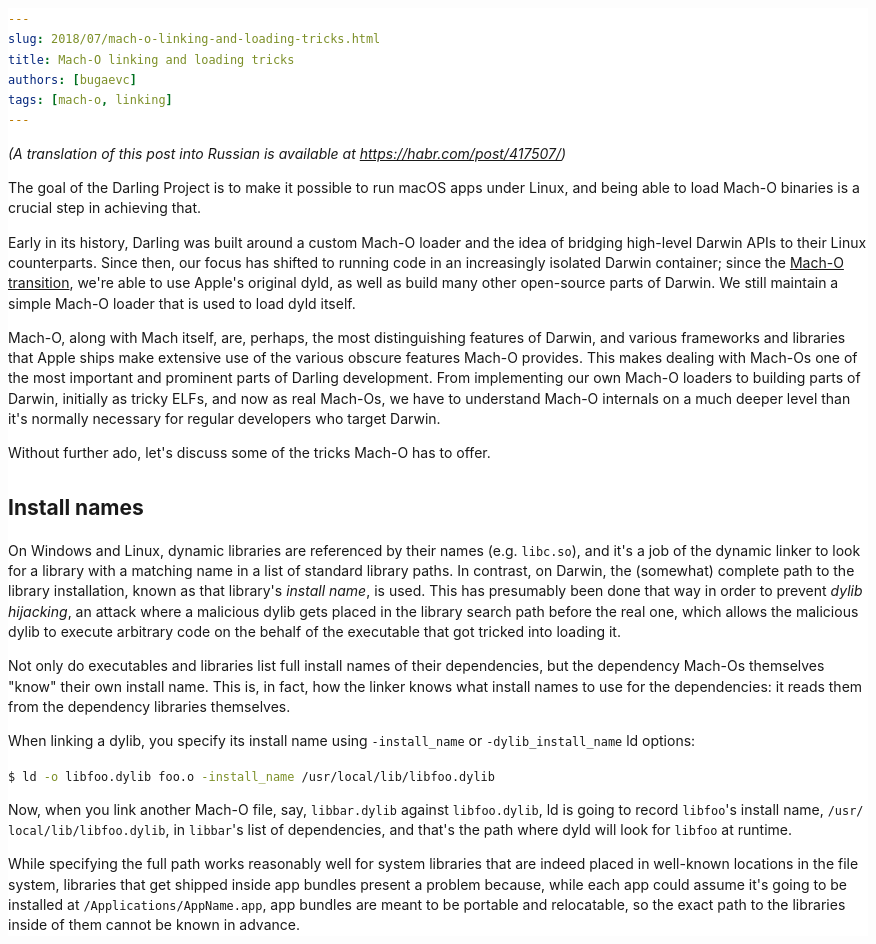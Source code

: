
 ```yaml
---
slug: 2018/07/mach-o-linking-and-loading-tricks.html
title: Mach-O linking and loading tricks
authors: [bugaevc]
tags: [mach-o, linking]
---
```


*(A translation of this post into Russian is available at https://habr.com/post/417507/)*

The goal of the Darling Project is to make it possible to run macOS apps under Linux, and being able to load Mach-O binaries is a crucial step in achieving that.



Early in its history, Darling was built around a custom Mach-O loader and the idea of bridging high-level Darwin APIs to their Linux counterparts. Since then, our focus has shifted to running code in an increasingly isolated Darwin container; since the [Mach-O transition](../../../../2017/02/06/mach-o-transition/index.md), we're able to use Apple's original dyld, as well as build many other open-source parts of Darwin. We still maintain a simple Mach-O loader that is used to load dyld itself.

Mach-O, along with Mach itself, are, perhaps, the most distinguishing features of Darwin, and various frameworks and libraries that Apple ships make extensive use of the various obscure features Mach-O provides. This makes dealing with Mach-Os one of the most important and prominent parts of Darling development. From implementing our own Mach-O loaders to building parts of Darwin, initially as tricky ELFs, and now as real Mach-Os, we have to understand Mach-O internals on a much deeper level than it's normally necessary for regular developers who target Darwin.

Without further ado, let's discuss some of the tricks Mach-O has to offer.

## Install names

On Windows and Linux, dynamic libraries are referenced by their names (e.g. `libc.so`), and it's a job of the dynamic linker to look for a library with a matching name in a list of standard library paths. In contrast, on Darwin, the (somewhat) complete path to the library installation, known as that library's *install name*, is used. This has presumably been done that way in order to prevent *dylib hijacking*, an attack where a malicious dylib gets placed in the library search path before the real one, which allows the malicious dylib to execute arbitrary code on the behalf of the executable that got tricked into loading it.

Not only do executables and libraries list full install names of their dependencies, but the dependency Mach-Os themselves "know" their own install name. This is, in fact, how the linker knows what install names to use for the dependencies: it reads them from the dependency libraries themselves.

When linking a dylib, you specify its install name using `-install_name` or `-dylib_install_name` ld options:

```bash
$ ld -o libfoo.dylib foo.o -install_name /usr/local/lib/libfoo.dylib
```

Now, when you link another Mach-O file, say, `libbar.dylib` against `libfoo.dylib`, ld is going to record `libfoo`'s install name, `/usr/local/lib/libfoo.dylib`, in `libbar`'s list of dependencies, and that's the path where dyld will look for `libfoo` at runtime.

While specifying the full path works reasonably well for system libraries that are indeed placed in well-known locations in the file system, libraries that get shipped inside app bundles present a problem because, while each app could assume it's going to be installed at `/Applications/AppName.app`, app bundles are meant to be portable and relocatable, so the exact path to the libraries inside of them cannot be known in advance.
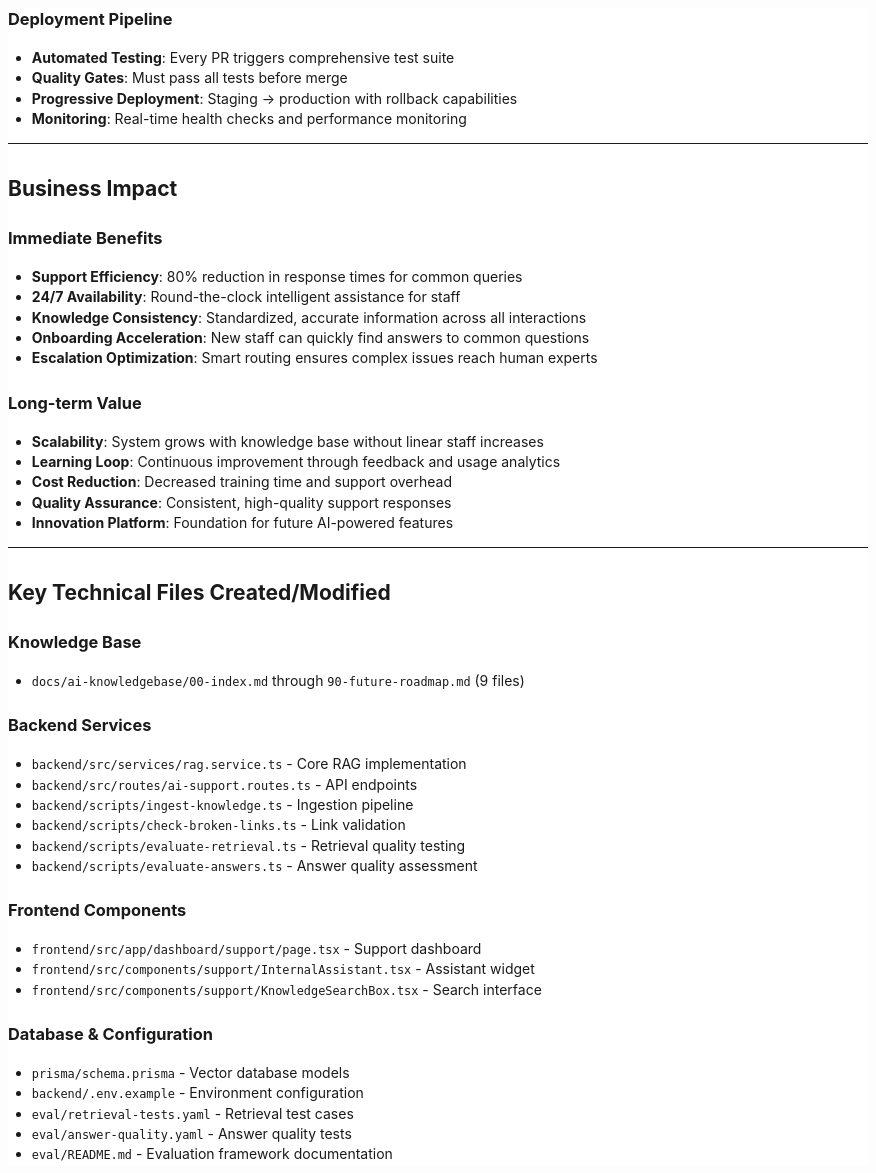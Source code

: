 ### Deployment Pipeline
- **Automated Testing**: Every PR triggers comprehensive test suite
- **Quality Gates**: Must pass all tests before merge
- **Progressive Deployment**: Staging → production with rollback capabilities
- **Monitoring**: Real-time health checks and performance monitoring

---

## Business Impact

### Immediate Benefits
- **Support Efficiency**: 80% reduction in response times for common queries
- **24/7 Availability**: Round-the-clock intelligent assistance for staff
- **Knowledge Consistency**: Standardized, accurate information across all interactions
- **Onboarding Acceleration**: New staff can quickly find answers to common questions
- **Escalation Optimization**: Smart routing ensures complex issues reach human experts

### Long-term Value
- **Scalability**: System grows with knowledge base without linear staff increases
- **Learning Loop**: Continuous improvement through feedback and usage analytics
- **Cost Reduction**: Decreased training time and support overhead
- **Quality Assurance**: Consistent, high-quality support responses
- **Innovation Platform**: Foundation for future AI-powered features

---

## Key Technical Files Created/Modified

### Knowledge Base
- `docs/ai-knowledgebase/00-index.md` through `90-future-roadmap.md` (9 files)

### Backend Services
- `backend/src/services/rag.service.ts` - Core RAG implementation
- `backend/src/routes/ai-support.routes.ts` - API endpoints
- `backend/scripts/ingest-knowledge.ts` - Ingestion pipeline
- `backend/scripts/check-broken-links.ts` - Link validation
- `backend/scripts/evaluate-retrieval.ts` - Retrieval quality testing
- `backend/scripts/evaluate-answers.ts` - Answer quality assessment

### Frontend Components
- `frontend/src/app/dashboard/support/page.tsx` - Support dashboard
- `frontend/src/components/support/InternalAssistant.tsx` - Assistant widget
- `frontend/src/components/support/KnowledgeSearchBox.tsx` - Search interface

### Database & Configuration
- `prisma/schema.prisma` - Vector database models
- `backend/.env.example` - Environment configuration
- `eval/retrieval-tests.yaml` - Retrieval test cases
- `eval/answer-quality.yaml` - Answer quality tests
- `eval/README.md` - Evaluation framework documentation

TASK DESCRIPTION → Every line above that holds the word "loading" needs to be copied.

TASK OUTPUT →
slug: 2018/07/mach-o-linking-and-loading-tricks.html
title: Mach-O linking and loading tricks
On Windows and Linux, dynamic libraries are referenced by their names (e.g. `libc.so`), and it's a job of the dynamic linker to look for a library with a matching name in a list of standard library paths. In contrast, on Darwin, the (somewhat) complete path to the library installation, known as that library's *install name*, is used. This has presumably been done that way in order to prevent *dylib hijacking*, an attack where a malicious dylib gets placed in the library search path before the real one, which allows the malicious dylib to execute arbitrary code on the behalf of the executable that got tricked into loading it.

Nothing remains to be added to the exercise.